By the opening of employment opportunities for foreign workers, the civil relationship between legal subjects from various countries will increase. In this case there are also many linkage points involving foreign elements both in business agreements and contracts of employment, thus the issue can be classified as a matter of International Civil Act (Sudargo, 1976). Desire harmonization on one hand is to provide greater employment opportunities to Indonesian citizens and on the other hand provides employment opportunities to foreigners although in certain positions in the era of globalization (the fourth industrial revolution) is very dilemmatic. Dilematization occurs because the workforce of most Indonesian citizens belonging to Human Resources (HR) who are not ready to compete in accordance with the job market instead of foreign workers are ready with that condition. Therefore, there is a need for an arrangement that can balance a harmonious working relationship.

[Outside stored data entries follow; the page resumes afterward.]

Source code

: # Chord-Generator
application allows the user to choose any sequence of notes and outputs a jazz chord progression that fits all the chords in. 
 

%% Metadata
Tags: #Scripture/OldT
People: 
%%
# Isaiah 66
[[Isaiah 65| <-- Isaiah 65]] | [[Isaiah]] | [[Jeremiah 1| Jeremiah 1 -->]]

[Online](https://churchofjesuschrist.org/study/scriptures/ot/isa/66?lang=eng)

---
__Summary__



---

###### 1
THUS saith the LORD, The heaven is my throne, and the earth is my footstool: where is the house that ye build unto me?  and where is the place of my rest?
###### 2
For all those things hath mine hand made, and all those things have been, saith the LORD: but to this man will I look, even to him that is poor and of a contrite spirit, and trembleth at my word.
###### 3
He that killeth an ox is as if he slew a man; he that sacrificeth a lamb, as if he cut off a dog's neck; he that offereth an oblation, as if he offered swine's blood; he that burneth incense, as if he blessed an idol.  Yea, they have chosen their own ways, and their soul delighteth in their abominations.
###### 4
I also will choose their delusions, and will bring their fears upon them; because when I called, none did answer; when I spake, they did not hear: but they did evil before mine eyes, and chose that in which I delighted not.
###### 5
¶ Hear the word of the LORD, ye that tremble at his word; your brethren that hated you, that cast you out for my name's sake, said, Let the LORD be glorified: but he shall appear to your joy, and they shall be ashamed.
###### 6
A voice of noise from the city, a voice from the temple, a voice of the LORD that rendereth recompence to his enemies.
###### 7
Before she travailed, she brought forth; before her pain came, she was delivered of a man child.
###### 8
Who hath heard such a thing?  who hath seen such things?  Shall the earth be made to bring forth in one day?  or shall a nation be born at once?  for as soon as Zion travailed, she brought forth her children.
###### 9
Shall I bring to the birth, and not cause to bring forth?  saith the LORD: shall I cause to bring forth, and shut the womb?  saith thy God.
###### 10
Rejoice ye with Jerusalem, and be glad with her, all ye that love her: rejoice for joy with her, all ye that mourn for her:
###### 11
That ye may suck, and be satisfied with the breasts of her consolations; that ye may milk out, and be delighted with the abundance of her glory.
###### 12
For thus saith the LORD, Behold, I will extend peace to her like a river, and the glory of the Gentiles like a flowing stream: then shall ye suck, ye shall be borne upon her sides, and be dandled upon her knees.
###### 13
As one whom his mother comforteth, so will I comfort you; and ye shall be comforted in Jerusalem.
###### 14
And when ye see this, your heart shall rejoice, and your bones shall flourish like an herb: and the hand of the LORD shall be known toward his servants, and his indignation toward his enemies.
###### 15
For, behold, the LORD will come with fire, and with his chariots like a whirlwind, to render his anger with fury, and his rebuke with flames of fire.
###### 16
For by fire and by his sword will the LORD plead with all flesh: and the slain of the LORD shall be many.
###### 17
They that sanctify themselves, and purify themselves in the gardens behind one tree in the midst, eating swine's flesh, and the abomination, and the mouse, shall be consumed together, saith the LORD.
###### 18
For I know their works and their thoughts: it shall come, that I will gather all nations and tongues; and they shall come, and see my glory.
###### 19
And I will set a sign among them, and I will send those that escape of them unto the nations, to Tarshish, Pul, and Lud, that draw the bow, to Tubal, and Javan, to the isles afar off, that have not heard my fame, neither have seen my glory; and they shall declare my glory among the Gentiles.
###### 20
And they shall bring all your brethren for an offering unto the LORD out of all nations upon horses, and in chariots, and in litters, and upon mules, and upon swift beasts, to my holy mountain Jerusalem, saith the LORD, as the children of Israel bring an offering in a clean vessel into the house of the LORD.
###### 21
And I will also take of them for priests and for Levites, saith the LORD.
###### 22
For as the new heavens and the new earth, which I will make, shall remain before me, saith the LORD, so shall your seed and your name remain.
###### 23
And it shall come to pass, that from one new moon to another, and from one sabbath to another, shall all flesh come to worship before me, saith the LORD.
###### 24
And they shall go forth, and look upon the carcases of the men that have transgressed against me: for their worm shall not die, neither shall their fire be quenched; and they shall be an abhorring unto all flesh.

Along with the advancement of information technology, although various arrangements regarding job requirements, job description, supervision and others on foreign workers may take action beyond their authority as workers in Indonesia. Because of being required by the company then there is action beyond of their authority so that potentially harm the Indonesian workers. Of course in such cases the foreign workers can be accountable for the actions done, for example violating the law or work permit but also causing the loss of other parties, especially employment opportunities for Indonesian citizens. Based on the background, two legal issues are raised, namely: (1) the regulation of legal protection for foreign workers in Indonesia; (2) the legal actions and legal sanctions that may be imposed on foreign workers who violate the working permit in Indonesia (Ija, 2014).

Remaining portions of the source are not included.